食べ物 栄養 効能
     
栄養素 働き

ミネラルの種類と働き

体の機能を調節したり維持したりするのに欠かせない微量栄養素で、単一の元素からなる成分の総称です。適量の幅が狭いため、摂取に注意が必要な成分もあります。

欠乏症がある必須ミネラル16種類

栄養学でいうミネラルとは、炭素、水素、酸素、窒素の主要元素以外のものを指します。体内では合成できないため、ミネラルは食品からとらなければなりません。現在、欠乏症が認められている必須ミネラルは下表の16種類です。  ミネラルには、骨や歯など体の構成成分になる、体液のバランスを調節する、酵素の成分になる、神経や筋肉の働きを調整するなどの働きがあります。  日本人の場合は、カルシウムや亜鉛の不足、ナトリウムやリンの過剰という傾向があります。ミネラルのバランスがよくないと、生活習慣病を引き起こす原因にもなるので、過不足なくとる必要があります。

必須ミネラルの特徴と働き

ナトリウム(Na)
カリウムとバランスをとって体液の量を調節します。筋肉の興奮を抑えます。
カリウム(K)
ナトリウムとバランスをとって体液の量を調節。心臓の機能を調整します。
カルシウム(Ca)
骨や歯の主成分となり、神経の興奮を鎮めます。

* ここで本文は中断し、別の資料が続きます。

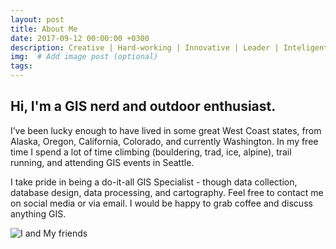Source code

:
 ```yaml
---
layout: post
title: About Me
date: 2017-09-12 00:00:00 +0300
description: Creative | Hard-working | Innovative | Leader | Inteligent | Motivated ...
img:  # Add image post (optional)
tags:
---
```

## Hi, I'm a GIS nerd and outdoor enthusiast. 

I’ve been lucky enough to have lived in some great West Coast states, from Alaska, Oregon, California, Colorado, and currently Washington. In my free time I spend a lot of time climbing (bouldering, trad, ice, alpine), trail running, and attending GIS events in Seattle.

I take pride in being a do-it-all GIS Specialist - though data collection, database design, data processing, and cartography. Feel free to contact me on social media or via email. I would be happy to grab coffee and discuss anything GIS.   




![I and My friends]({{site.baseurl}}/assets/img/about-me.jpg)


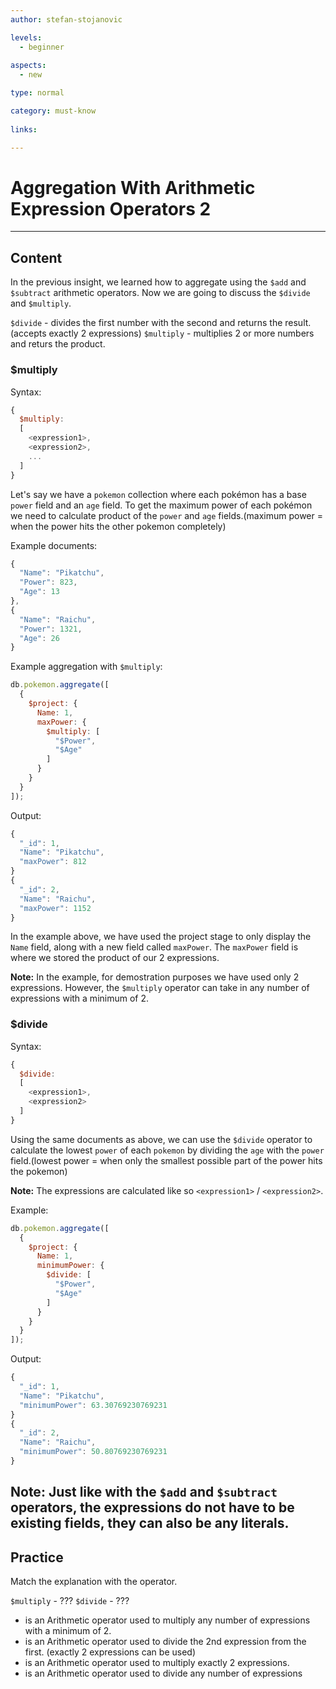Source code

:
 ```yaml
---
author: stefan-stojanovic

levels:
  - beginner
  
aspects:
  - new

type: normal

category: must-know
      
links:

---
```

# Aggregation With Arithmetic Expression Operators 2
---
## Content

In the previous insight, we learned how to aggregate using the `$add` and `$subtract` arithmetic operators. Now we are going to discuss the `$divide` and `$multiply`.

`$divide` - divides the first number with the second and returns the result.(accepts exactly 2 expressions)
`$multiply` - multiplies 2 or more numbers and returs the product.

### $multiply

Syntax:
```javascript
{ 
  $multiply:  
  [ 
    <expression1>, 
    <expression2>, 
    ... 
  ] 
}
```

Let's say we have a `pokemon` collection where each pokémon has a base `power` field and an `age` field. To get the maximum power of each pokémon we need to calculate product of the `power` and `age` fields.(maximum power = when the power hits the other pokemon completely)

Example documents:
```javascript
{ 
  "Name": "Pikatchu",
  "Power": 823,
  "Age": 13
},
{ 
  "Name": "Raichu", 
  "Power": 1321,
  "Age": 26
}
```

Example aggregation with `$multiply`:
```javascript
db.pokemon.aggregate([
  {
    $project: {
      Name: 1,
      maxPower: {
        $multiply: [
          "$Power",
          "$Age"
        ]
      }
    }
  }
]);
```
Output:
```javascript
{ 
  "_id": 1,
  "Name": "Pikatchu", 
  "maxPower": 812 
}
{ 
  "_id": 2, 
  "Name": "Raichu", 
  "maxPower": 1152 
}
```

In the example above, we have used the project stage to only display the `Name` field, along with a new field called `maxPower`. The `maxPower` field is where we stored the product of our 2 expressions.

**Note:** In the example, for demostration purposes we have used only 2 expressions. However, the `$multiply` operator can take in any number of expressions with a minimum of 2.

### $divide

Syntax:
```javascript
{ 
  $divide:  
  [ 
    <expression1>, 
    <expression2> 
  ] 
}
```

Using the same documents as above, we can use the `$divide` operator to calculate the lowest `power` of each `pokemon` by dividing the `age` with the `power` field.(lowest power = when only the smallest possible part of the power hits the pokemon)

**Note:** The expressions are calculated like so `<expression1>` / `<expression2>`.

Example:
```javascript
db.pokemon.aggregate([
  {
    $project: {
      Name: 1,
      minimumPower: {
        $divide: [
          "$Power",
          "$Age"
        ]
      }
    }
  }
]);
```
Output:
```javascript
{ 
  "_id": 1,
  "Name": "Pikatchu", 
  "minimumPower": 63.30769230769231 
}
{ 
  "_id": 2, 
  "Name": "Raichu", 
  "minimumPower": 50.80769230769231 
}
```
**Note:** Just like with the `$add` and `$subtract` operators, the expressions do not have to be existing fields, they can also be any literals.
---
## Practice

Match the explanation with the operator.

`$multiply` - ???
`$divide` - ???

* is an Arithmetic operator used to multiply any number of expressions with a minimum of 2.
* is an Arithmetic operator used to divide the 2nd expression from the first. (exactly 2 expressions can be used)
* is an Arithmetic operator used to multiply exactly 2 expressions.
* is an Arithmetic operator used to divide any number of expressions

日本人は不足がちです。
マグネシウム(Mg)
骨や歯などを形成し、神経を鎮めます。多くの酵素の働きを活性化します。
りん(P)
カルシウムとともに骨や歯を形成します。リン脂質や核酸などの成分に。
鉄(Fe)
赤血球のヘモグロビンの成分で、酸素を全身の細胞に運ぶ働きがあります。
塩素(Cl)
胃酸の成分として消化に大きくかかわります。殺菌作用があります。
イオウ(S)
髪や爪、皮膚に多く存在し、解毒作用や酵素の活性作用もあります。
亜鉛(Zn)
遺伝子やたんぱく質の合成にかかわって、細胞の新生を促し酵素の材料に。
銅(Cu)
赤血球のヘモグロビンを合成するときに鉄の利用を促します。
セレン(Se)
抗酸化作用やがん予防が認められており、現在注目されている成分です。
ヨウ素(I)
甲状腺ホルモンの材科になって発育を促し、基礎代謝を活発にします。
クロム(Cr)
糖質や脂質の代謝にかかわる成分です。インスリンを活性化します。
マンガン(Mn)
骨の形成を促し、酵素の働きを助けて糖質や脂質の代謝にかかわります。
モリブデン(Mo)
尿酸をつくる酵素の働きを助けます。成長を促す働きもあります。
コバルト(Co)
赤血球の色素生成にかかわるため、造血に不可欠な成分です。